概要
- pleasanter+PostgreSQL+SSL+dockerで自動バックアップを作ってみたの2022年度版です。
- 前回記事の続きです。
- 本格的にシステムを使う事を考えた場合、バックアップはちゃんと考えておく必要が有ります。
- 素直にRDS使えよという話もありますが、docker-composeファイル単体で動作する事を目指しました。
- 今回は自動でバックアップできるようにシステム化しました。
- 対応できるバックアップ種別は「Fullバックアップ」と「PITR(ポイント・イン・タイム・リカバリ)」です。
- AWS S3の設定を入れておくことで、バックアップデータをS3に同期する事も出来ます。
Backupの方式
本コンテナ構成では2種類のバックアップ方式を使ってデータを保全するように設定されています。
それぞれのバックアップ方式に関しては下記に示します。
種別 | 概要 | メリット | デメリット |
---|---|---|---|
全バックアップ | バックアップがSQL形式になるので復元が簡単 | 時間がかかる。
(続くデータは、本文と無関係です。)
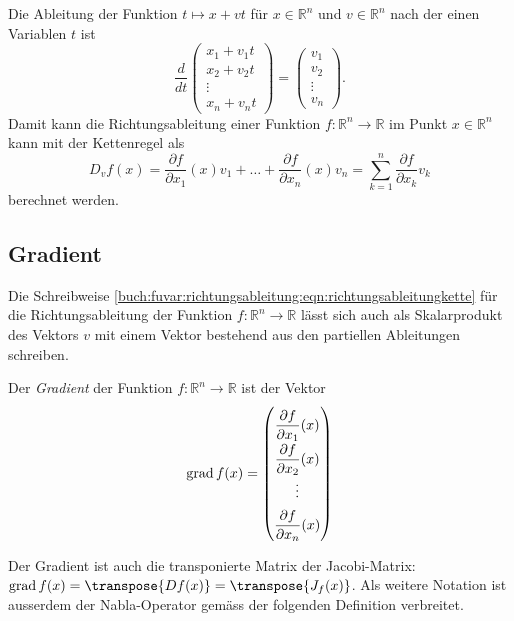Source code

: Die Ableitung der Funktion $t\mapsto x+vt$ für $x\in\mathbb{R}^n$
und $v\in\mathbb{R}^n$ nach der einen Variablen $t$ ist
\[
\frac{d}{dt}
\begin{pmatrix}
x_1+v_1t\\
x_2+v_2t\\
\vdots  \\
x_n+v_nt
\end{pmatrix}
=
\begin{pmatrix}
v_1\\
v_2\\
\vdots\\
v_n
\end{pmatrix}.
\]
Damit kann die Richtungsableitung einer Funktion
$f\colon\mathbb{R}^n\to\mathbb{R}$
im Punkt $x\in\mathbb{R}^n$ kann mit der Kettenregel als
\begin{equation}
D_vf(x)
=
\frac{\partial f}{\partial x_1}(x) v_1
+
\dots
+
\frac{\partial f}{\partial x_n}(x) v_n
=
\sum_{k=1}^n \frac{\partial f}{\partial x_k} v_k
\label{buch:fuvar:richtungsableitung:eqn:richtungsableitungkette}
\end{equation}
berechnet werden.

%
%
\subsection{Gradient}
Die Schreibweise
\eqref{buch:fuvar:richtungsableitung:eqn:richtungsableitungkette}
für die Richtungsableitung der Funktion $f\colon\mathbb{R}^n\to\mathbb{R}$
lässt sich auch als Skalarprodukt des Vektors $v$ mit einem Vektor
bestehend aus den partiellen Ableitungen schreiben.

\begin{definition}
\label{buch:fuvar:richtungsableitung:def:gradient}
Der {\em Gradient} der Funktion $f\colon\mathbb{R}^n\to\mathbb{R}$ ist der
Vektor
\[
\operatorname{grad}f(x)
=
{
\renewcommand{\arraystretch}{1.9}
\begin{pmatrix}
\displaystyle
\frac{\partial f}{\partial x_1}(x)\\
\displaystyle
\frac{\partial f}{\partial x_2}(x)\\
\vdots \\
\displaystyle
\frac{\partial f}{\partial x_n}(x)
\end{pmatrix}
}
\]
\end{definition}

Der Gradient ist auch die transponierte Matrix der Jacobi-Matrix:
$\operatorname{grad}f(x) = \transpose{Df(x)} = \transpose{J_f(x)}$.
Als weitere Notation ist ausserdem der Nabla-Operator gemäss der folgenden
Definition verbreitet.


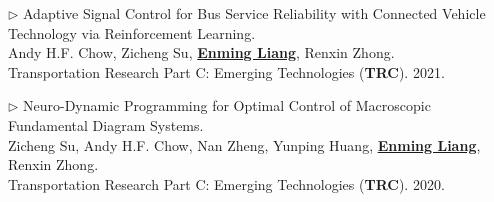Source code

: \documentclass[letterpaper,11pt]{article}
\begin{document}
{    \item{  $\rhd$
      Adaptive Signal Control for Bus Service Reliability with Connected Vehicle Technology via Reinforcement Learning. \\
      Andy H.F. Chow, Zicheng Su, \underline{\textbf{Enming Liang}}, Renxin Zhong. \\
      Transportation Research Part C: Emerging Technologies (\textbf{TRC}). 2021.
    }
    \vspace{5pt}
    \item{$\rhd$
      Neuro-Dynamic Programming for Optimal Control of Macroscopic Fundamental Diagram Systems. \\
      Zicheng Su, Andy H.F. Chow, Nan Zheng, Yunping Huang, \underline{\textbf{Enming Liang}}, Renxin Zhong. \\
      Transportation Research Part C: Emerging Technologies (\textbf{TRC}). 2020.
    }
    \vspace{5pt}
  
  
  
  
}
\end{document}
容量が多い | BDに対してFull Backupを実行 |
PITR | 早い。必要とされる容量が差分だけ。 | 完全な復元に手間がかかる。 | PITR( (Point In Time Recovery) )を実行 |
2種類のバックアップ処理は共にAWS S3への同期処理にを行うことができます。
AWS S3との同期を行っておくことでバックアップ完了後にバックアップデータをAWS S3上に同期する事ができるため、障害発生時にデータが失われるリスクを最小限にする事ができます。
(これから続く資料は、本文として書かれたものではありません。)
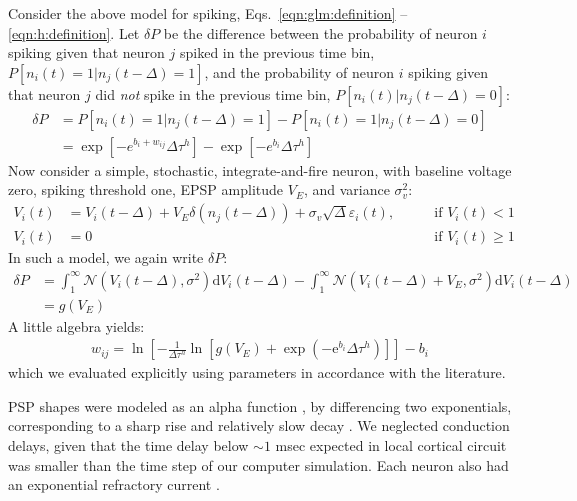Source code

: Consider the above model for spiking, Eqs.~\eqref{eqn:glm:definition} -- \eqref{eqn:h:definition}.  Let $\delta P$ be the difference between the probability of neuron $i$ spiking given that neuron $j$ spiked in the previous time bin, $P[n_i(t)=1 | n_j(t-\Delta)=1]$, and the probability of neuron $i$ spiking given that neuron $j$ did \emph{not} spike in the previous time bin, $P[n_i(t) | n_j(t-\Delta)=0]$:
\begin{align}\label{eqn:convert:leadin-2}
\delta P &= P[n_i(t)=1 | n_j(t-\Delta)=1] - P[n_i(t)=1 | n_j(t-\Delta)=0] \nonumber
\\ &= \exp[-e^{b_i+w_{ij}}\Delta\tau^h]-\exp[-e^{b_i}\Delta\tau^h]
\end{align}
Now consider a simple, stochastic, integrate-and-fire neuron, with baseline voltage zero, spiking threshold one, EPSP amplitude $V_E$, and variance $\sigma_v^2$:
\begin{align}
	V_i(t) &= V_i(t-\Delta) + V_E \delta(n_j(t-\Delta)) + \sigma_v \sqrt{\Delta} \varepsilon_i(t), \qquad &\text{if } V_i(t)<1 \nonumber
\\	V_i(t) &= 0 &\text{if } V_i(t)\geq 1 
\end{align}
In such a model, we again write $\delta P$:
\begin{align}\label{eqn:convert:leadin-3}
\delta P &= \int_1^\infty \mathcal{N}(V_i(t-\Delta),\sigma^2) \text{d}V_i(t-\Delta) - \int_1^\infty \mathcal{N}(V_i(t-\Delta)+V_E,\sigma^2)\text{d}V_i(t-\Delta) \nonumber
\\ &=g(V_E)
\end{align}
A little algebra yields:
\begin{align}
	w_{ij}= \ln \left[ -\frac{1}{\Delta \tau^h} \ln \left[g(V_E)+ \exp\left(-\text{e}^{b_i}\Delta\tau^h\right)\right]\right]-b_i
\end{align}
which we evaluated explicitly using parameters in accordance with the literature.

PSP shapes were modeled as an alpha function \cite{Koch99}, by differencing two exponentials, corresponding to a sharp rise and relatively slow decay \cite{Sayer1990}. We neglected conduction delays, given that the time delay below $\sim 1$ msec expected in local cortical circuit was smaller than the time step of our computer simulation. Each neuron also had an exponential refractory current \cite{Koch99}.

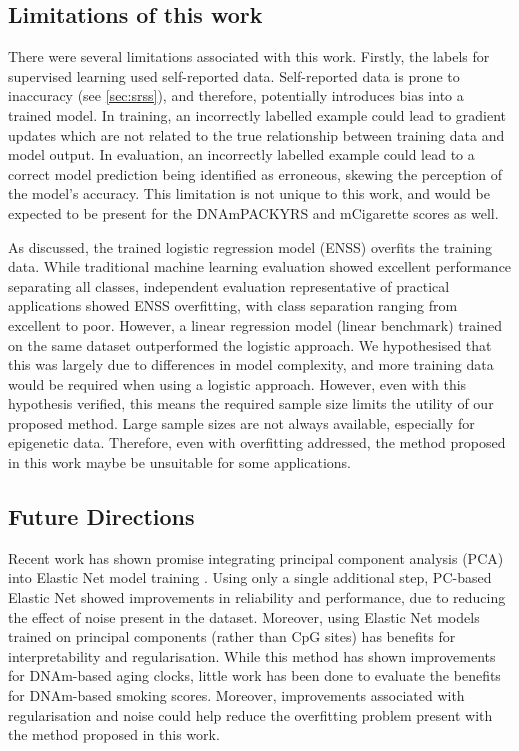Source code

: \documentclass[draft]{article} %
\begin{document}
\subsection{Limitations of this work} \label{sec:limitations}
There were several limitations associated with this work. Firstly, the labels for supervised learning used self-reported data. Self-reported data is prone to inaccuracy (see
\ref{sec:srss}), and therefore, potentially introduces bias into a trained model. In training, an incorrectly labelled example could lead to gradient updates which are not related to the true relationship between training data and model output. In evaluation, an incorrectly labelled example could lead to a correct model prediction being identified as erroneous, skewing the perception of the model's accuracy. This limitation is not unique to this work, and would be expected to be present for the DNAmPACKYRS and mCigarette scores as well.

As discussed, the trained logistic regression model (ENSS) overfits the training data. While traditional machine learning evaluation showed excellent performance separating all classes, independent evaluation representative of practical applications showed ENSS overfitting, with class separation ranging from excellent to poor. However, a linear regression model (linear benchmark) trained on the same dataset outperformed the logistic approach. We hypothesised that this was largely due to differences in model complexity, and more training data would be required when using a logistic approach. However, even with this hypothesis verified, this means the required sample size limits the utility of our proposed method. Large sample sizes are not always available, especially for epigenetic data. Therefore, even with overfitting addressed, the method proposed in this work maybe be unsuitable for some applications.

\subsection{Future Directions}
Recent work has shown promise integrating principal component analysis (PCA) into Elastic Net model training \cite{higgins2022computational}. Using only a single additional step, PC-based Elastic Net showed improvements in reliability and performance, due to reducing the effect of noise present in the dataset. Moreover, using Elastic Net models trained on principal components (rather than CpG sites) has benefits for interpretability and regularisation. While this method has shown improvements for DNAm-based aging clocks, little work has been done to evaluate the benefits for DNAm-based smoking scores. Moreover, improvements associated with regularisation and noise could help reduce the overfitting problem present with the method proposed in this work.
\end{document}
ただし、RDSのようにミラーリングがかかっている訳ではないので、可用性が高まるという訳ではありません。
バックアップの取得頻度
バックの動作管理はcronにより制御されています。
該当cromの設定は「cron-backup\config\crontab」にあります。
初期状態では以下の指定になっています。
必要に応じて、対象時間を切り替えてください。
種別 | 頻度 |
---|---|
全バックアップ | 毎日午前3時に1回 |
PITR(ポイント・イン・タイム・リカバリ) | 30分毎 |
ローカル環境におけるバックアップの保持期間
本構成では長期的なデータの保管はAWS S3を使用する事を前提としています。
このため、ローカル環境におけるバックアップデータの保持期間は必要最低限となるように設定されています。
バックアップ期間を変更したい場合、後述のバックアップスクリプト上の定義を修正してください。
種別 | 頻度 |
---|---|
全バックアップ | 2日間 |
PITR(ポイント・イン・タイム・リカバリ) | 1日間 |
コンテナ構成
作成したコンテナ構成は以下となります。
postgres-dbとcron-backupはPITRを実現するためにDBの領域を共有しています。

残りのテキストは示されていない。